Ray does not seem to be bothered by her lack of a reference. According to Helen, the agency failed to send one. He is more focused on her age. Apparently, their clients, struggling with grief, prefer interacting with older women. Ray believes that Helen, whom he estimates to be 55 (though she is actually 47), is an ideal fit for the position.

Ray’s solicitor sister Roz, played by Julia Zemiro, who sports an extremely intimidating hairdo, is not so sure about Helen. However, her suspension and the potential of being disbarred restrict her effectiveness. She cannot do much besides lurking around in the office as an office manager. Helen’s role at the firm is to fill in for Roz.
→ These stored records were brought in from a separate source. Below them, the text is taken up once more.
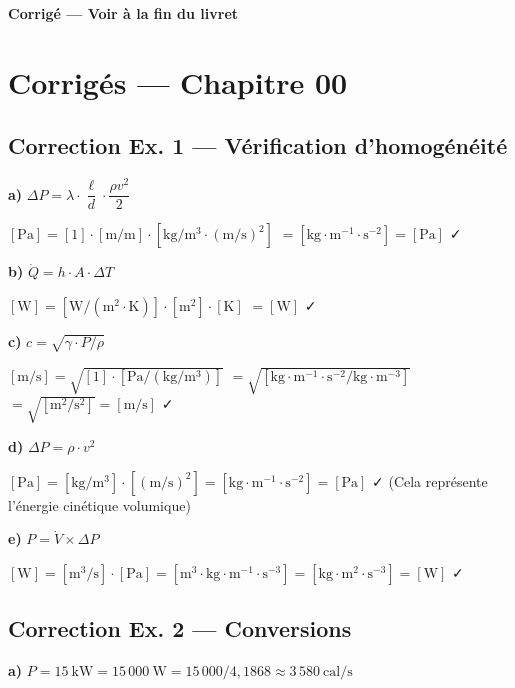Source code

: \textbf{Corrigé — Voir à la fin du livret}

\newpage


\section*{Corrigés — Chapitre 00}

\subsection*{Correction Ex. 1 — Vérification d'homogénéité}

\textbf{a)} $\Delta P = \lambda \cdot \dfrac{\ell}{d} \cdot \dfrac{\rho v^2}{2}$

$[\mathrm{Pa}] = [1] \cdot [\mathrm{m/m}] \cdot [\mathrm{kg/m^3} \cdot \mathrm{(m/s)^2}]$
$= [\mathrm{kg \cdot m^{-1} \cdot s^{-2}}] = [\mathrm{Pa}]$ ✓

\textbf{b)} $\dot{Q} = h \cdot A \cdot \Delta T$

$[\mathrm{W}] = [\mathrm{W/(m^2 \cdot K)}] \cdot [\mathrm{m^2}] \cdot [\mathrm{K}]$
$= [\mathrm{W}]$ ✓

\textbf{c)} $c = \sqrt{\gamma \cdot P / \rho}$

$[\mathrm{m/s}] = \sqrt{[1] \cdot [\mathrm{Pa} / (\mathrm{kg/m^3})]}$
$= \sqrt{[\mathrm{kg \cdot m^{-1} \cdot s^{-2}} / \mathrm{kg \cdot m^{-3}}]}$
$= \sqrt{[\mathrm{m^2/s^2}]} = [\mathrm{m/s}]$ ✓

\textbf{d)} $\Delta P = \rho \cdot v^2$

$[\mathrm{Pa}] = [\mathrm{kg/m^3}] \cdot [\mathrm{(m/s)^2}] = [\mathrm{kg \cdot m^{-1} \cdot s^{-2}}] = [\mathrm{Pa}]$ ✓
(Cela représente l'énergie cinétique volumique)

\textbf{e)} $P = \dot{V} \times \Delta P$

$[\mathrm{W}] = [\mathrm{m^3/s}] \cdot [\mathrm{Pa}] = [\mathrm{m^3 \cdot kg \cdot m^{-1} \cdot s^{-3}}] = [\mathrm{kg \cdot m^2 \cdot s^{-3}}] = [\mathrm{W}]$ ✓

\subsection*{Correction Ex. 2 — Conversions}

\textbf{a)} $P = 15~\mathrm{kW} = 15\,000~\mathrm{W} = 15\,000 / 4{,}1868 \approx 3\,580~\mathrm{cal/s}$

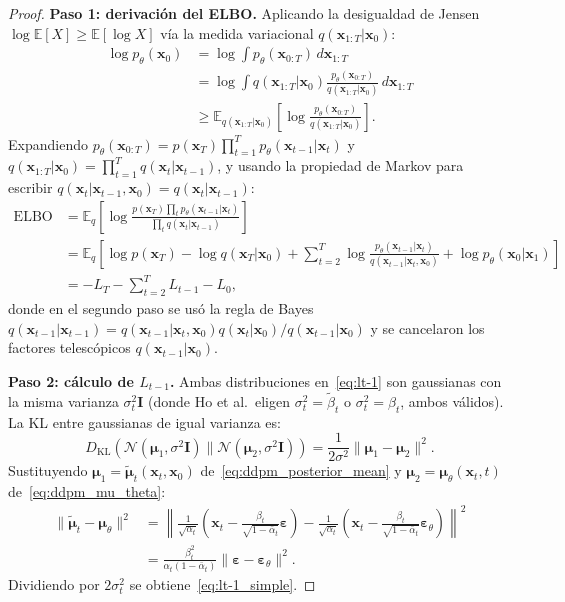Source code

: \begin{proof}
\textbf{Paso 1: derivación del ELBO.}
Aplicando la desigualdad de Jensen $\log\mathbb{E}[X] \geq \mathbb{E}[\log X]$
vía la medida variacional $q(\bm{x}_{1:T}|\bm{x}_0)$:
\begin{align*}
  \log p_\theta(\bm{x}_0)
  &= \log \int p_\theta(\bm{x}_{0:T})\,d\bm{x}_{1:T}\\
  &= \log \int q(\bm{x}_{1:T}|\bm{x}_0)
    \frac{p_\theta(\bm{x}_{0:T})}{q(\bm{x}_{1:T}|\bm{x}_0)}\,d\bm{x}_{1:T}\\
  &\geq \mathbb{E}_{q(\bm{x}_{1:T}|\bm{x}_0)}\!\left[
    \log\frac{p_\theta(\bm{x}_{0:T})}{q(\bm{x}_{1:T}|\bm{x}_0)}\right].
\end{align*}
Expandiendo $p_\theta(\bm{x}_{0:T}) = p(\bm{x}_T)\prod_{t=1}^T
p_\theta(\bm{x}_{t-1}|\bm{x}_t)$ y $q(\bm{x}_{1:T}|\bm{x}_0) = \prod_{t=1}^T
q(\bm{x}_t|\bm{x}_{t-1})$, y usando la propiedad de Markov para escribir
$q(\bm{x}_t|\bm{x}_{t-1},\bm{x}_0) = q(\bm{x}_t|\bm{x}_{t-1})$:
\begin{align*}
  \text{ELBO}
  &= \mathbb{E}_q\!\left[\log\frac{p(\bm{x}_T)\prod_t p_\theta(\bm{x}_{t-1}|\bm{x}_t)}
    {\prod_t q(\bm{x}_t|\bm{x}_{t-1})}\right]\\
  &= \mathbb{E}_q\!\left[\log p(\bm{x}_T) - \log q(\bm{x}_T|\bm{x}_0)
    + \sum_{t=2}^T\log\frac{p_\theta(\bm{x}_{t-1}|\bm{x}_t)}{q(\bm{x}_{t-1}|\bm{x}_t,\bm{x}_0)}
    + \log p_\theta(\bm{x}_0|\bm{x}_1)\right]\\
  &= -L_T - \sum_{t=2}^T L_{t-1} - L_0,
\end{align*}
donde en el segundo paso se usó la regla de Bayes $q(\bm{x}_{t-1}|\bm{x}_{t-1})
= q(\bm{x}_{t-1}|\bm{x}_t,\bm{x}_0)q(\bm{x}_t|\bm{x}_0)/q(\bm{x}_{t-1}|\bm{x}_0)$
y se cancelaron los factores telescópicos $q(\bm{x}_{t-1}|\bm{x}_0)$.

\textbf{Paso 2: cálculo de $L_{t-1}$.}
Ambas distribuciones en~\eqref{eq:lt-1} son gaussianas con la misma varianza
$\sigma_t^2\bm{I}$ (donde Ho et al.\ eligen $\sigma_t^2 = \tilde{\beta}_t$ o
$\sigma_t^2 = \beta_t$, ambos válidos). La KL entre gaussianas de igual varianza
es:
\[
  D_{\mathrm{KL}}(\mathcal{N}(\bm{\mu}_1,\sigma^2\bm{I})\|\mathcal{N}(\bm{\mu}_2,\sigma^2\bm{I}))
  = \frac{1}{2\sigma^2}\|\bm{\mu}_1 - \bm{\mu}_2\|^2.
\]
Sustituyendo $\bm{\mu}_1 = \tilde{\bm{\mu}}_t(\bm{x}_t,\bm{x}_0)$ de~\eqref{eq:ddpm_posterior_mean}
y $\bm{\mu}_2 = \bm{\mu}_\theta(\bm{x}_t,t)$ de~\eqref{eq:ddpm_mu_theta}:
\begin{align*}
  \|\tilde{\bm{\mu}}_t - \bm{\mu}_\theta\|^2
  &= \left\|\frac{1}{\sqrt{\alpha_t}}\!\left(\bm{x}_t
    - \frac{\beta_t}{\sqrt{1-\bar{\alpha}_t}}\bm{\varepsilon}\right)
    - \frac{1}{\sqrt{\alpha_t}}\!\left(\bm{x}_t
    - \frac{\beta_t}{\sqrt{1-\bar{\alpha}_t}}\bm{\varepsilon}_\theta\right)\right\|^2\\
  &= \frac{\beta_t^2}{\alpha_t(1-\bar{\alpha}_t)}
    \|\bm{\varepsilon} - \bm{\varepsilon}_\theta\|^2.
\end{align*}
Dividiendo por $2\sigma_t^2$ se obtiene~\eqref{eq:lt-1_simple}.


\end{proof}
Like all great comedies, Fisk is a series that gives back what one puts into it, demanding one’s full attention from start to end due to its sharp and witty writing. 

Another character in the office is George, a receptionist essayed by Alan Chen. He humorously refers to himself as the ‘webmaster’ because he is responsible for managing the firm’s website. He clearly enjoys using terms that have been obsolete for two decades at least.
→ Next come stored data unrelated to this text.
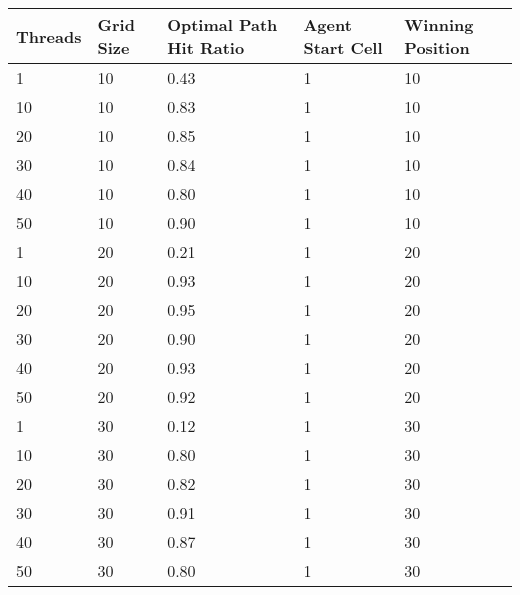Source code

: \documentclass[12pt]{article}
\begin{document}
\begin{center}
\centering
\begin{tabular}{|l|l|l|l|l|} 
\hline
Threads & Grid Size & Optimal Path Hit Ratio & Agent Start Cell & Winning Position  \\ 
\hline
1       & 10        & 0.43                   & 1                & 10                \\ 
\hline
10      & 10        & 0.83                   & 1                & 10                \\ 
\hline
20      & 10        & 0.85                   & 1                & 10                \\ 
\hline
30      & 10        & 0.84                   & 1                & 10                \\ 
\hline
40      & 10        & 0.80                   & 1                & 10                \\ 
\hline
50      & 10        & 0.90                   & 1                & 10                \\ 
\hline
1       & 20        & 0.21                   & 1                & 20                \\ 
\hline
10      & 20        & 0.93                   & 1                & 20                \\ 
\hline
20      & 20        & 0.95                   & 1                & 20                \\ 
\hline
30      & 20        & 0.90                   & 1                & 20                \\ 
\hline
40      & 20        & 0.93                   & 1                & 20                \\ 
\hline
50      & 20        & 0.92                   & 1                & 20                \\ 
\hline
1       & 30        & 0.12                   & 1                & 30                \\ 
\hline
10      & 30        & 0.80                   & 1                & 30                \\ 
\hline
20      & 30        & 0.82                   & 1                & 30                \\ 
\hline
30      & 30        & 0.91                   & 1                & 30                \\ 
\hline
40      & 30        & 0.87                   & 1                & 30                \\ 
\hline
50      & 30        & 0.80                   & 1                & 30                \\ 

\end{tabular}
\end{center}
\end{document}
Fisk is an old-school sitcom. One can tell that at first glance, which extends beyond Helen’s identical brown pantsuits. The visuals enhance the narrative and humour, with basic settings like an office, a café, and Helen’s temporary Airbnb home portrayed in a straightforward manner that complements the comic elements.

Into the bargain, the series features real comedians. Many guest stars make cameo appearances in the first series. They include Glenn Robbins, Marg Downey, Ed Kavalee, Glenn Ridge, Sam Pang, Colette Mann and Dave O’Neil. In addition to the workplace comedy that takes place within the Gruber & Gruber office, Helen’s family delivers ample comedy material, particularly, her Supreme Court judge father Anthony Fisk, portrayed by John Gaden, and his assertive partner Viktor, brought to life by Glenn Butcher.

As Helen adjusts to her new situation, an uncharted territory, and tries to put her life together, viewers are taken on a humorous and relatable journey. She is not so fond of people, and this is obvious in most of her interactions with clients, office colleagues, even her family but she still manages to connect with her clients and come up with clever solutions to their problems.

Initially, a lot of the laughs in the show come from Helen trying to figure out her new circumstances. But it is not a mean-spirited show. As it goes on, much of the comedy comes from people unintentionally causing confusion rather than intentionally working against each other.

Throughout Fisk, Flanagan and her sister and co-writer, Penny Flanagan, explore themes like ageism, sexism and various social issues that don’t neatly fit into categories ending in ‘ism.’ In one scene, Helen is barred from a cafe for speaking too loudly. A young staff member points out that her “…vibe is really loud.”

This Australian sitcom may not be edgy or glamorous, but it’s still enjoyable for the fun it offers with its cast. Like all great comedies, Fisk is a series that gives back what one puts into it. It demands one’s full attention from start to end due to its sharp and quick-witted writing. If one is not paying attention, they might miss out on the joke.